Mr Jones' visit follows that of First Minister Carwyn Jones, who says the Environment Agency is investigating the cause of Tuesday's flooding.
Questions have been growing over why flood defences failed.
Welsh Secretary Mr Jones paid tribute in the House of Commons to the response of the emergency services in helping victims.
One man's rescue
John Cheetham, 70, from St Asaph had failed to spot the rising flood water outside his home.
He said: "I'd noticed the water outside but had no idea how deep it was or that the ground floor residents had been evacuated during the night.
"I was just pottering around the flat all morning - it was just like any other day."
It was not until a neighbour told him of the severity of the flooding that Mr Cheetham realised he must evacuate.
By this point, flood waters reached halfway up the stairwell and the only means of escape was by RNLI boat.
He was then taken to the rest centre at St Asaph where he was supported by Red Cross volunteers.
"It was a very traumatic experience," he said.
"Nothing like this has ever happened here before, but I am amazed at the resilience and sense of community that has come about because of this event."
Prime Minister David Cameron also sent his sympathy to those hit by flooding in St Asaph, saying the pictures showed floods of "biblical scenes".

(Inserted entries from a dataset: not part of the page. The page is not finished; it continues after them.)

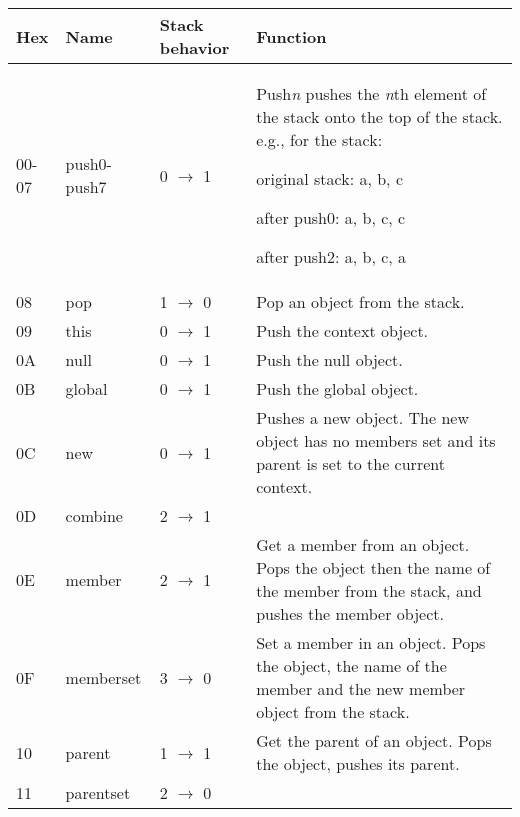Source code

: \begin{longtable}{ | l | l | l | X | }
\hline
\textbf{Hex} & \textbf{Name} & \textbf{Stack behavior} & \textbf{Function} \\
\hline\hline
00-07 & push0-push7 & 0 $\rightarrow$ 1 & Push\textit{n} pushes the \textit{n}th element of the stack onto the top of the stack. e.g., for the stack:

original stack: a, b, c

after push0: a, b, c, c

after push2: a, b, c, a \\
\hline
08 & pop & 1 $\rightarrow$ 0 & Pop an object from the stack. \\
\hline
09 & this & 0 $\rightarrow$ 1 & Push the context object. \\
\hline
0A & null & 0 $\rightarrow$ 1 & Push the null object. \\
\hline
0B & global & 0 $\rightarrow$ 1 & Push the global object. \\
\hline
0C & new & 0 $\rightarrow$ 1 & Pushes a new object. The new object has no members set and its parent is set to the current context. \\
\hline
0D & combine & 2 $\rightarrow$ 1 &  \\
\hline
0E & member & 2 $\rightarrow$ 1 & Get a member from an object. Pops the object then the name of the member from the stack, and pushes the member object. \\
\hline
0F & memberset & 3 $\rightarrow$ 0 & Set a member in an object. Pops the object, the name of the member and the new member object from the stack. \\
\hline
10 & parent & 1 $\rightarrow$ 1 & Get the parent of an object. Pops the object, pushes its parent. \\
\hline
11 & parentset & 

2 $\rightarrow$ 0 & 


\end{longtable}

Hundreds of people were urged to flee their homes after the river Elwy reached record levels and burst through flood defences.
Families in St Asaph were encouraged to leave their homes and move in with friends or family until the risk subsided.

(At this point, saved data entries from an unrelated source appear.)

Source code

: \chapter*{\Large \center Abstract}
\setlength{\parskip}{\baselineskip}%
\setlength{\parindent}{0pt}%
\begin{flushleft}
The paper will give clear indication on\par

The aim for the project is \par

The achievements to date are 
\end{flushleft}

A centre for people affected by flooding will stay open to offer support.
A Facebook network has also been set up by St Asaph resident Mark Young to help co-ordinate support to victims.
"We have had offers of help from individuals and companies large and small offering food, machinery, vehicles and manpower," he said.

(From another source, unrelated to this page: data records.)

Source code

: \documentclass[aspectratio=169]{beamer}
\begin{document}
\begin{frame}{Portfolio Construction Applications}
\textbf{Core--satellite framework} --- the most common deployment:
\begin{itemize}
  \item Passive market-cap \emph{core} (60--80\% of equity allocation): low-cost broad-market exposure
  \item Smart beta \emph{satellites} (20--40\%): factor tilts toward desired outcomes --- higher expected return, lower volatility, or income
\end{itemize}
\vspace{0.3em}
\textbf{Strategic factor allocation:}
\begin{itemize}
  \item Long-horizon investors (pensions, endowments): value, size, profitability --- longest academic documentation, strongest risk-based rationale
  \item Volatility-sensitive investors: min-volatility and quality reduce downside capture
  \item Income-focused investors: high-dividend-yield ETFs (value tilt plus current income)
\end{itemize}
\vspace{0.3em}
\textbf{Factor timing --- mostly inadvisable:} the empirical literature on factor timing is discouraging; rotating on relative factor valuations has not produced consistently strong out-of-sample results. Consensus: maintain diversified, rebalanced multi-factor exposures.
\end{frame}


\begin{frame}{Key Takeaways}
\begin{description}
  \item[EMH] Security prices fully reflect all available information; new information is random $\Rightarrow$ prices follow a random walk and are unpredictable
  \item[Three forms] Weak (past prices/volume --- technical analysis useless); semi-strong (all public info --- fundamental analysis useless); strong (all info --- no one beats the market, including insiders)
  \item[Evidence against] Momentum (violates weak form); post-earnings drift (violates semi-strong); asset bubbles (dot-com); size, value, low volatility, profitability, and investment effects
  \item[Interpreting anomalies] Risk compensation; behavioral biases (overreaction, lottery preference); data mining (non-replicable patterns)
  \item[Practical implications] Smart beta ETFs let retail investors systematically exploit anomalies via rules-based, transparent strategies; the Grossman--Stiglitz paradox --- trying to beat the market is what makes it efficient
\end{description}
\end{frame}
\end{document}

"We've had families who want to donate clothes. Many want to give money to help the victims as they try and put their lives and their homes back together.
"The scale of the problem is immense but, if we get ourselves organised and work with the council, I think we can make a contribution."
Firefighters have been removing water from St Asaph but are preparing to switch off their pumps later as water levels drop.
Denbighshire and Conwy councils said they were continuing to offer advice to residents in several areas.
The Glasdir estate in Ruthin was among those affected and some angry residents say they had been assured the estate would not flood.
The Welsh government-owned land in Denbighshire was bought by developer Taylor Wimpey, which says it was told flood defences were already on site.
Some local people claim they knew the area was a potential flood risk, but say they were assured defences were in place.
The first minister, who visited north Wales on Wednesday to meet affected residents and volunteers, said: "There are flood defences there, ironically enough.
"What we don't understand at the moment is what happened - did the water go round the flood defences? Was it groundwater rising up? Were the flood defences over-topped?"
Meanwhile, a post mortem examination is due to take place later on the body of Margaret Hughes, who died during the flooding in St Asaph.
She had been due to celebrate her 92nd birthday on Thursday.